[Stored data entries]

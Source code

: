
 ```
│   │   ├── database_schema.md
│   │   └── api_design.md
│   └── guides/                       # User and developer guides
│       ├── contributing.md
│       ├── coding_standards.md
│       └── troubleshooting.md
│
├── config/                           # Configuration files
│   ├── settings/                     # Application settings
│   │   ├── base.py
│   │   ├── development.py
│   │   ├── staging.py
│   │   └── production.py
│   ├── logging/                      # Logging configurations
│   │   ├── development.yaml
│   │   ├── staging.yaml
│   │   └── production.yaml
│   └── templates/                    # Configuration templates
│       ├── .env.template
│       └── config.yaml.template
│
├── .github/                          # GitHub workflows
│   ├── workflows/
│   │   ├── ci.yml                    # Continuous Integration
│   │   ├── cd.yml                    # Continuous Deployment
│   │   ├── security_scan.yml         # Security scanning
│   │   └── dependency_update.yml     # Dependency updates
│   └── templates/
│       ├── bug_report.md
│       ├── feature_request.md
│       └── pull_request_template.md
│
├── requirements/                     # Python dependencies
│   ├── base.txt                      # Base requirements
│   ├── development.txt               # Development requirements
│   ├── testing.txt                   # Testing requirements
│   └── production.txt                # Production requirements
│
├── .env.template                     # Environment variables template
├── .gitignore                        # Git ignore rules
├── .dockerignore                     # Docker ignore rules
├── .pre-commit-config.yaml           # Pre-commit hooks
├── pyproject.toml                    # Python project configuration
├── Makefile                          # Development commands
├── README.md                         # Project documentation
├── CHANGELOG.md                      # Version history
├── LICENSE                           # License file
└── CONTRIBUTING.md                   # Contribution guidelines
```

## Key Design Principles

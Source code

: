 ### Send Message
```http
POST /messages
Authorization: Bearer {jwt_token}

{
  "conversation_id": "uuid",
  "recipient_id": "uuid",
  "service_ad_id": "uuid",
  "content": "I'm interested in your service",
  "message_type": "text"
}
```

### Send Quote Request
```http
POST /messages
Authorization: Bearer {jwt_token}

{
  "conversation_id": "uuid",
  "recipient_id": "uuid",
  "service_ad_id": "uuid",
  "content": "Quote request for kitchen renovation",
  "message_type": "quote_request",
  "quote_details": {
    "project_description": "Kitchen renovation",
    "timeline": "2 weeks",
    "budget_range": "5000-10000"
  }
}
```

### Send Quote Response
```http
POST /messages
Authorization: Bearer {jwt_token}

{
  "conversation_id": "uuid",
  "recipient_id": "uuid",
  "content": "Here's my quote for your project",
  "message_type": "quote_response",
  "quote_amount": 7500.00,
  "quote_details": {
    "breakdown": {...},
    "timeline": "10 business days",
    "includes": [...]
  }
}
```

**Your assignment:** For each line above that contains the word "timeline", give the line as it is written.

**Answer space:**
    "timeline": "2 weeks",
    "timeline": "10 business days",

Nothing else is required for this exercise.